The Texas Advanced Computing Center (TACC) today announced Stampede3, a powerful new Dell Technologies and Intel based supercomputer that will enable groundbreaking open science research projects in the U.S. while leveraging the nation’s previous high performance computing investment funds.
For over a decade, the Stampede systems — Stampede (2012) and Stampede2 (2017) — have been flagships in the U.S. National Science Foundation’s (NSF) ACCESS scientific supercomputing ecosystem. The Stampede systems continue to provide a vital capability for researchers in every field of science.
Made possible by a $10 million award for new computer hardware from the NSF, Stampede3 will be the newest strategic resource for the nation’s open science community when it enters full production in early 2024. It will enable thousands of researchers nationwide to investigate questions that require advanced computing power.
Stampede3 will deliver:
- A new 4 petaflop capability for high-end simulation: 560 new Intel® Xeon® CPU Max Series processors with high bandwidth memory-enabled nodes (HBM), adding nearly 63,000 cores for the largest, most performance-intensive compute jobs.
- A new graphics processing unit/AI subsystem including 10 Dell PowerEdge XE9640 servers adding 40 new Intel® Data Center GPU Max Series processors (Pointe Vecchio) for AI/ML and other GPU-friendly applications.
- Reintegration of 224 3rd Gen Intel Xeon Scalable processor nodes for higher memory applications (added to Stampede2 in 2021).
- Legacy hardware to support throughput computing — more than 1,000 existing Stampede2 2nd Gen Intel Xeon Scalable processor nodes will be incorporated into the new system to support high-throughput computing, interactive workloads, and other smaller workloads.
- The new Omni-Path Fabric 400 Gb/s technology offers highly scalable performance through a network interconnect with 24 TB/s backplane bandwidth to enable low latency, excellent scalability for applications, and high connectivity to the I/O subsystem.
- 1,858 compute nodes with more than 140,000 cores, more than 330 terabytes of RAM, 13 petabytes of new storage, and almost 10 petaflops of peak capability.
In addition, Stampede3 will be the only system in the NSF ACCESS environment to integrate the new Intel Max Series GPUs.
Recently, HPCwire had an opportunity to talk with Dan Stanzione, executive director of TACC about the new Stampede3 system.
HPCWire: The Stampede system has been around for quite a while. Is the plan for a complete replacement or to reuse of some hardware existing hardware for Stampede3?
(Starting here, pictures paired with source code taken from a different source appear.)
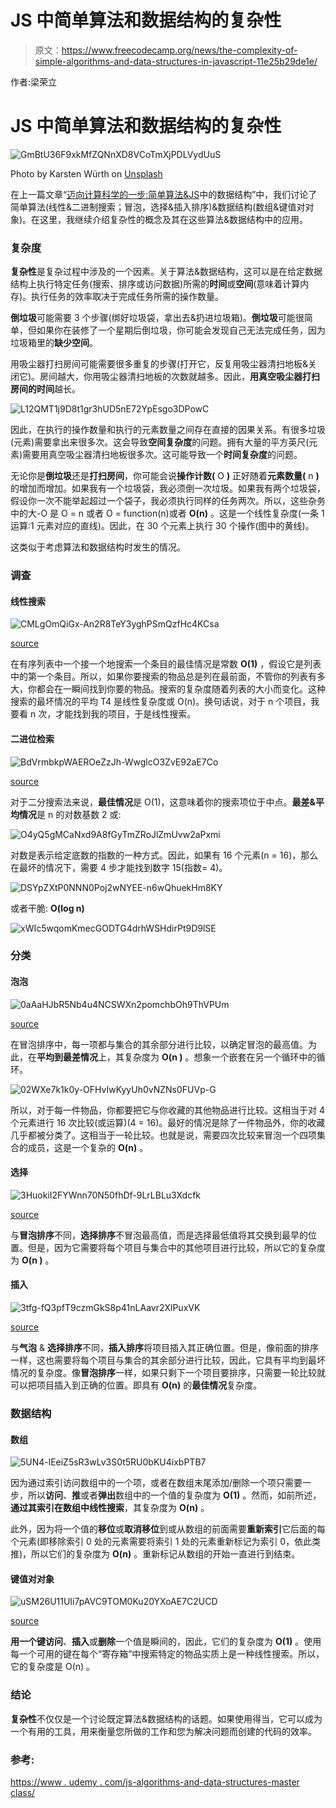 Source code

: # JS 中简单算法和数据结构的复杂性

> 原文：<https://www.freecodecamp.org/news/the-complexity-of-simple-algorithms-and-data-structures-in-javascript-11e25b29de1e/>

作者:梁荣立

# JS 中简单算法和数据结构的复杂性

![GmBtU36F9xkMfZQNnXD8VCoTmXjPDLVydUuS](img/a89e56287b1d9da3029467a063b51411.png)

Photo by Karsten Würth on [Unsplash](https://unsplash.com/photos/ImeGmbUNarA)

在上一篇文章“[迈向计算科学的一步:简单算法&JS](https://medium.com/@yunglleung1/a-step-towards-computing-as-a-science-algorithms-data-structures-4c0e2d6ae79a)中的数据结构”中，我们讨论了简单算法(线性&二进制搜索；冒泡，选择&插入排序)&数据结构(数组&键值对对象)。在这里，我继续介绍复杂性的概念及其在这些算法&数据结构中的应用。

### **复杂度**

**复杂性**是复杂过程中涉及的一个因素。关于算法&数据结构，这可以是在给定数据结构上执行特定任务(搜索、排序或访问数据)所需的**时间**或**空间**(意味着计算内存)。执行任务的效率取决于完成任务所需的操作数量。

**倒垃圾**可能需要 3 个步骤(绑好垃圾袋，拿出去&扔进垃圾箱)。**倒垃圾**可能很简单，但如果你在装修了一个星期后倒垃圾，你可能会发现自己无法完成任务，因为垃圾箱里的**缺少空间**。

用吸尘器打扫房间可能需要很多重复的步骤(打开它，反复用吸尘器清扫地板&关闭它)。房间越大，你用吸尘器清扫地板的次数就越多。因此，**用真空吸尘器打扫房间的时间**越长。

![L12QMT1j9D8t1gr3hUD5nE72YpEsgo3DPowC](img/c2efd77836758084a126786724baa752.png)

因此，在执行的操作数量和执行的元素数量之间存在直接的因果关系。有很多垃圾(元素)需要拿出来很多次。这会导致**空间复杂度**的问题。拥有大量的平方英尺(元素)需要用真空吸尘器清扫地板很多次。这可能导致一个**时间复杂度**的问题。

无论你是**倒垃圾**还是**打扫房间**，你可能会说**操作计数(** O **)** 正好随着**元素数量(** n **)** 的增加而增加。如果我有一个垃圾袋，我必须倒一次垃圾。如果我有两个垃圾袋，假设你一次不能举起超过一个袋子，我必须执行同样的任务两次。所以，这些杂务中的大-O 是 O = n 或者 O = function(n)或者 **O(n)** 。这是一个线性复杂度(一条 1 运算:1 元素对应的直线)。因此，在 30 个元素上执行 30 个操作(图中的黄线)。

这类似于考虑算法和数据结构时发生的情况。

### 调查

#### 线性搜索

![CMLgOmQiGx-An2R8TeY3yghPSmQzfHc4KCsa](img/b2ee07464261f523e6aebb4ae03987ba.png)

[source](https://www.mathwarehouse.com/programming/images/binary-vs-linear-search/binary-and-linear-search-animations.gif)

在有序列表中一个接一个地搜索一个条目的最佳情况是常数 **O(1)** ，假设它是列表中的第一个条目。所以，如果你要搜索的物品总是列在最前面，不管你的列表有多大，你都会在一瞬间找到你要的物品。搜索的复杂度随着列表的大小而变化。这种搜索的最坏情况的平均 T4 是线性复杂度或 O(n)。换句话说，对于 n 个项目，我要看 n 次，才能找到我的项目，于是线性搜索。

#### 二进位检索

![BdVrmbkpWAEROeZzJh-WwglcO3ZvE92aE7Co](img/e89be64090e3740d08ea3de3cdbe7fbc.png)

[source](https://www.mathwarehouse.com/programming/images/binary-vs-linear-search/binary-and-linear-search-animations.gif)

对于二分搜索法来说，**最佳情况**是 O(1)，这意味着你的搜索项位于中点。**最差&平均情况**是 n 的对数基数 2 或:

![O4yQ5gMCaNxd9A8fGyTmZRoJlZmUvw2aPxmi](img/c671031833e4bc6154390b4668e60e68.png)

对数是表示给定底数的指数的一种方式。因此，如果有 16 个元素(n = 16)，那么在最坏的情况下，需要 4 步才能找到数字 15(指数= 4)。

![DSYpZXtP0NNN0Poj2wNYEE-n6wQhuekHm8KY](img/345c285a696ee4de6611a46f9c62c43f.png)

或者干脆: **O(log n)**

![xWIc5wqomKmecGODTG4drhWSHdirPt9D9lSE](img/728c74c800c19da24256fe930001fd98.png)

### 分类

#### 泡泡

![0aAaHJbR5Nb4u4NCSWXn2pomchbOh9ThVPUm](img/2214613b2c7f104efb4122c6907d3c32.png)

[source](https://upload.wikimedia.org/wikipedia/commons/5/54/Sorting_bubblesort_anim.gif)

在冒泡排序中，每一项都与集合的其余部分进行比较，以确定冒泡的最高值。为此，在**平均到最差情况**上，其复杂度为 **O(n )** 。想象一个嵌套在另一个循环中的循环。

![02WXe7k1k0y-OFHvIwKyyUh0vNZNs0FUVp-G](img/8b4e61ae08c41b4041fa3ca0a06140ca.png)

所以，对于每一件物品，你都要把它与你收藏的其他物品进行比较。这相当于对 4 个元素进行 16 次比较(或运算)(4 = 16)。最好的情况是除了一件物品外，你的收藏几乎都被分类了。这相当于一轮比较。也就是说，需要四次比较来冒泡一个四项集合的成员，这是一个复杂的 **O(n)** 。

#### 选择

![3HuokiI2FYWnn70N50fhDf-9LrLBLu3Xdcfk](img/0ff779cb7812889bcf0a58c0827a39f1.png)

[source](https://codepumpkin.com/selection-sort-algorithms/)

与**冒泡排序**不同，**选择排序**不冒泡最高值，而是选择最低值将其交换到最早的位置。但是，因为它需要将每个项目与集合中的其他项目进行比较，所以它的复杂度为 **O(n )** 。

#### 插入

![3tfg-fQ3pfT9czmGkS8p41nLAavr2XlPuxVK](img/1176babe40328af745113310464f54e7.png)

[source](https://gfycat.com/densebaggyibis)

与**气泡** & **选择排序**不同，**插入排序**将项目插入其正确位置。但是，像前面的排序一样，这也需要将每个项目与集合的其余部分进行比较，因此，它具有平均到最坏情况的复杂度。像**冒泡排序**一样，如果只剩下一个项目要排序，只需要一轮比较就可以把项目插入到正确的位置。即具有 **O(n)** 的**最佳情况**复杂度。

### 数据结构

#### 数组

![5UN4-lEeiZ5sR3wLv3S0t5RU0bKU4ixbPTB7](img/352bbbaa34a0cf3c5a6bb27ca24e63c5.png)

因为通过索引访问数组中的一个项，或者在数组末尾添加/删除一个项只需要一步，所以**访问**、**推**或者**弹出**数组中的一个值的复杂度为 **O(1)** 。然而，如前所述，**通过其索引在数组中线性搜索**，其复杂度为 **O(n)** 。

此外，因为将一个值的**移位**或**取消移位**到或从数组的前面需要**重新索引**它后面的每个元素(即移除索引 0 处的元素需要将索引 1 处的元素重新标记为索引 0，依此类推)，所以它们的复杂度为 **O(n)** 。重新标记从数组的开始一直进行到结束。

#### 键值对对象

![uSM26U11UIi7pAVC9TOM0Ku20YXoAE7C2UCD](img/788db5f9eecf9ceb35e42b93e3a355d0.png)

[source](https://cdn.shopify.com/s/files/1/1147/6518/products/safeandvaultstore-sdbx9-safe-deposit-boxes_large.jpg?v=1495593363)

**用一个键访问**、**插入**或**删除**一个值是瞬间的，因此，它们的复杂度为 **O(1)** 。使用每一个可用的键在每个“寄存箱”中搜索特定的物品实质上是一种线性搜索。所以，它的复杂度是 O(n) 。

### 结论

**复杂性**不仅仅是一个讨论既定算法&数据结构的话题。如果使用得当，它可以成为一个有用的工具，用来衡量您所做的工作和您为解决问题而创建的代码的效率。

### **参考:**

[https://www . udemy . com/js-algorithms-and-data-structures-master class/](https://www.udemy.com/js-algorithms-and-data-structures-masterclass/)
Dan Stanzione: Historically, we have had 11 straight years of Stampede1 and Stampede2 is now in its seventh year. We hit six years about two months ago and it’s getting pretty long in the tooth. NSF had a program for new ACCESS production resources, and we pitched given that Stampede3 is smaller in scale than many new systems, Stampede3 will have new systems and add to the best parts of the current Stampede2 cluster. We ended up doing Stampede2 in various phases as well. Phase 1 started in 2016 and ended up going into 2017 and was the Knights Landing Xeon Phi systems, which was two thirds of that machine.
And then a little later we added a bunch of Skylake nodes to it for the other third, which was always the plan. They were supposed to be a year apart, but they ended up only being a few months apart. One was a little late and the other was a little early with Intel hardware, and it ran great for years. But when NSF asked us to do one of the extensions because originally it was a four-year machine and was going to shut down in 2021 (mid-June 2021 was supposed to be the original shutdown date) I said, look, if we are going to extend it. We need something new.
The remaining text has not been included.